Niemcy: śledztwo w sprawie podsłuchiwania Merkel umorzone
Niemiecka prokuratura generalna poinformowała o umorzeniu śledztwa w sprawie inwigilacji telefonu komórkowego kanclerz Merkel. Powodem decyzji jest brak możliwości uzyskania od amerykańskiego wywiadu odpowiednich dowodów. Ważnym świadkiem miał być Edward Snowden, jednak przez rok niemieckim śledczym nie udało się go przesłuchać.
Federalny Prokurator Generalny Harald Range poinformował w piątek (12.06) o umorzeniu śledztwa w sprawie inwigilacji telefonu komórkowego kanclerz Merkel.
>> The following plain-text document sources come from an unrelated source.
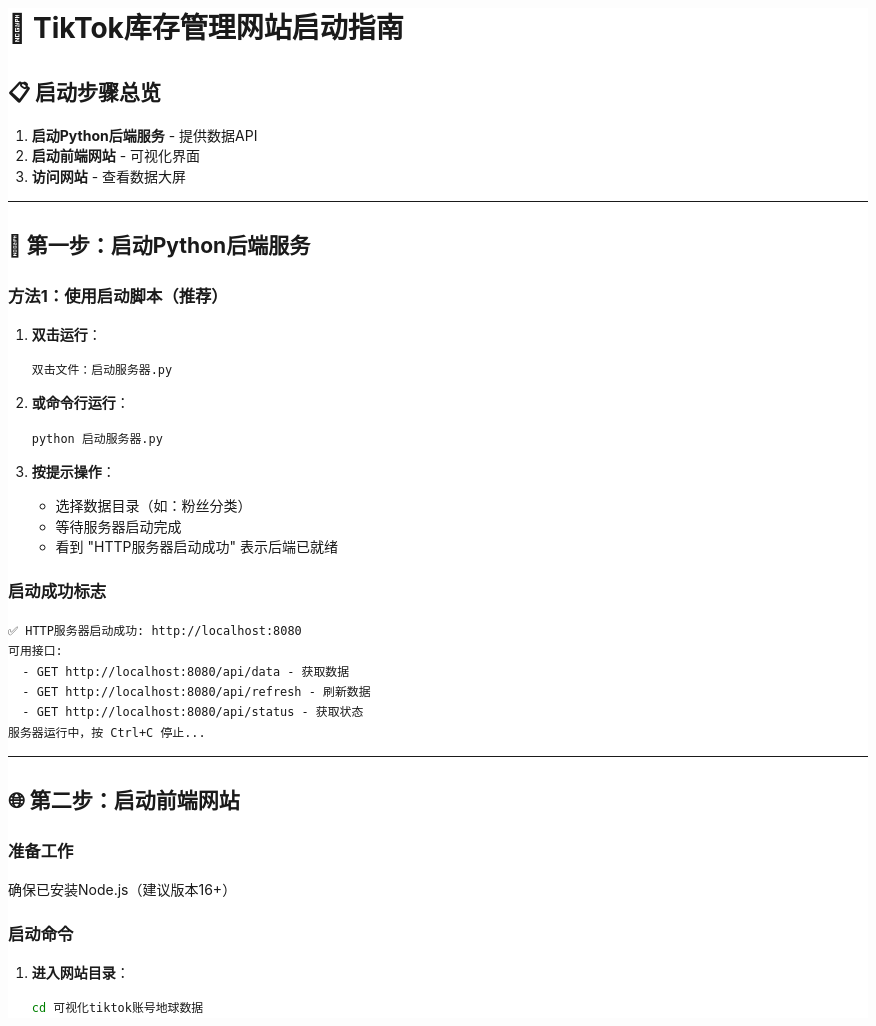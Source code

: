 # 🚀 TikTok库存管理网站启动指南

## 📋 启动步骤总览

1. **启动Python后端服务** - 提供数据API
2. **启动前端网站** - 可视化界面
3. **访问网站** - 查看数据大屏

---

## 🐍 第一步：启动Python后端服务

### 方法1：使用启动脚本（推荐）

1. **双击运行**：
   ```
   双击文件：启动服务器.py
   ```

2. **或命令行运行**：
   ```bash
   python 启动服务器.py
   ```

3. **按提示操作**：
   - 选择数据目录（如：粉丝分类）
   - 等待服务器启动完成
   - 看到 "HTTP服务器启动成功" 表示后端已就绪

### 启动成功标志
```
✅ HTTP服务器启动成功: http://localhost:8080
可用接口:
  - GET http://localhost:8080/api/data - 获取数据
  - GET http://localhost:8080/api/refresh - 刷新数据
  - GET http://localhost:8080/api/status - 获取状态
服务器运行中，按 Ctrl+C 停止...
```

---

## 🌐 第二步：启动前端网站

### 准备工作
确保已安装Node.js（建议版本16+）

### 启动命令

1. **进入网站目录**：
   ```bash
   cd 可视化tiktok账号地球数据
   ```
Powodem decyzji jest brak możliwości uzyskania od amerykańskiego wywiadu odpowiednich dowodów.
W październiku 2013 roku światło dzienne ujrzał dokument, który potwierdzał, że numer telefonu Merkel znajdował się na liście celów amerykańskich nasłuchów. Według niemieckiej prokuratury ów dokument jest jednak jedynie odpisem oryginału i nie może stanowić wiarygodnego dowodu przed sądem. „Oryginalnego dokumentu nie udało się [od NSA] otrzymać” – wyjaśnia prokuratura, która wykorzystała już wszelkie możliwości uzyskania innych mocnych dowodów. Wypowiedzi amerykańskich polityków na temat podsłuchiwania komórki niemieckiej kanclerz również nie mogą stanowić podstawy oskarżenia.
Niemiecka prokuratura wszczęła śledztwo w czerwcu zeszłego roku. Ważnym świadkiem w dochodzeniu miał zostać Edward Snowden, jednak jak dotąd nie otrzymał on od rządu w Berlinie gwarancji bezpiecznego pobytu w Niemczech. Po przybyciu do RFN grozi mu ekstradycja do USA, ponieważ jest poszukiwany międzynarodowym listem gończym. Nic nie wyszło także z przesłuchania Snowdena za pomocą wideokonferencji.
Na podstawie: Die Zeit, Frankfurter Allgemeine Zeitung.